Today’s Second Reading reminds us that we’ve already become a part of the kingdom of Christ, rescued through baptism from the reign of sin and death that oppresses and dominates a fallen world. All of creation was made with the Son in mind, and all of creation becomes his throne from which he conquers sin and death in order to present the kingdom to Our Heavenly Father at the end of time. His reign is a reign that liberates from sin and death, gradually conquering all enemies, the last of which will be death. Therefore today, the last Sunday this year in Ordinary time, we remember Our Lord reigning from his cross, but especially the day when he will return in glory and his reign will be total and complete.

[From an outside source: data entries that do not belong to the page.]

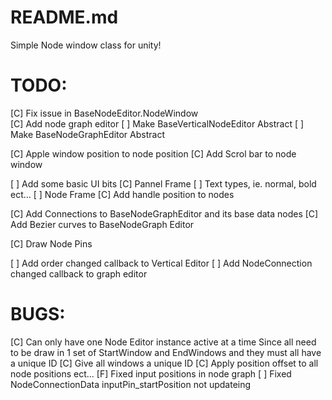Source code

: ﻿# README.md
Simple Node window class for unity!

# TODO:
[C] Fix issue in BaseNodeEditor.NodeWindow  
[C] Add node graph editor
[ ] Make BaseVerticalNodeEditor Abstract
[ ] Make BaseNodeGraphEditor Abstract

[C] Apple window position to node position 
[C] Add Scrol bar to node window

[ ] Add some basic UI bits
	[C] Pannel Frame
	[ ] Text types, ie. normal, bold ect...
	[ ] Node Frame
[C] Add handle position to nodes

[C] Add Connections to BaseNodeGraphEditor and its base data nodes
[C] Add Bezier curves to BaseNodeGraph Editor

[C] Draw Node Pins

[ ] Add order changed callback to Vertical Editor
[ ] Add NodeConnection changed callback to graph editor 

# BUGS:
[C] Can only have one Node Editor instance active at a time
	Since all need to be draw in 1 set of StartWindow and EndWindows
	and they must all have a unique ID
	[C] Give all windows a unique ID
	[C] Apply position offset to all node positions ect...
[F] Fixed input positions in node graph
[ ] Fixed NodeConnectionData inputPin_startPosition not updateing
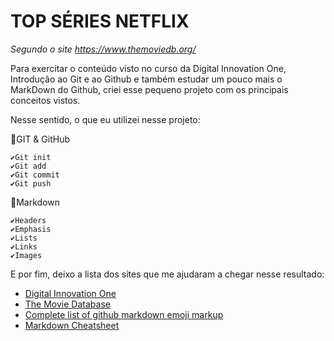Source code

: # TOP SÉRIES NETFLIX
*Segundo o site https://www.themoviedb.org/*

Para exercitar o conteúdo visto no curso da Digital Innovation One, Introdução ao Git e ao Github e também estudar um pouco mais o MarkDown do Github, criei esse pequeno projeto com os principais conceitos vistos.

Nesse sentido, o que eu utilizei nesse projeto:
    
🚩GIT & GitHub

    ✔️Git init
    ✔️Git add
    ✔️Git commit
    ✔️Git push

🚩Markdown

    ✔️Headers
    ✔️Emphasis
    ✔️Lists
    ✔️Links
    ✔️Images
    
E por fim, deixo a lista dos sites que me ajudaram a chegar nesse resultado:

   - [Digital Innovation One](https://digitalinnovation.one/)
   - [The Movie Database](https://www.themoviedb.org/)
   - [Complete list of github markdown emoji markup](https://gist.github.com/rxaviers/7360908)
   - [Markdown Cheatsheet](https://github.com/adam-p/markdown-here/wiki/Markdown-Cheatsheet#lists)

The good thief crucified alongside Our Lord in today’s Gospel thought he would only be remembered in the kingdom to come, and Our Lord promised him paradise. The Lord’s detractors were mocking his claims of royalty (of being the Messiah), since his situation and his apparent inability to extricate himself from it disproved it in their minds. When Pilate placed the inscription “King of the Jews” above the Lord’s head the Pharisees balked, but it doesn’t seem that Pilate was mocking Our Lord: he saw some royal nobility and dignity in the man whose kingdom “was not of this world” (cf. John 18:36-38), but that didn’t lead him to justice in Jesus’ regard, just political expediency. The mocking thief wanted to ride the coat tails of the injustice being inflicted on Our Lord. If the Lord was really who he claimed to be, he would not only free himself from this injustice, but free the criminals too. The good thief knew it didn’t work that way. Unlike the Pharisees or the mocking thief, he didn’t put the royal dignity of Our Lord on trial, demanding proof. He humbly submitted himself to it. It is only with the eyes of faith that you can see that Our Lord is reigning on the Cross, not just hanging on it. Which of the spectators recalled in today’s Gospel do you identify with?

The Lord gradually conquers sin and death throughout history, and he wants to do it in our personal history too. Next Sunday we start a new liturgical year, this can be the year Christ the King helps you throw off the shackles of sin in your life, big or small. Spend this last week in Ordinary Time asking your King to show you the chains and help you break them. We were born into sin and death, Original Sin, and rescued through Baptism, but we can return to slavery if we don’t turn to Our Lord repentant and ask to be remembered in his kingdom. Let’s ask him to reign in our lives, today and forever.

Readings: 2 Samuel 5:1–3; Psalm 122:1–5; Colossians 1:12–20; Luke 23:35–43. See also Solemnity of Christ the King, Cycle C, Palm Sunday of the Lord’s Passion, Cycle B and Palm Sunday of the Lord’s Passion.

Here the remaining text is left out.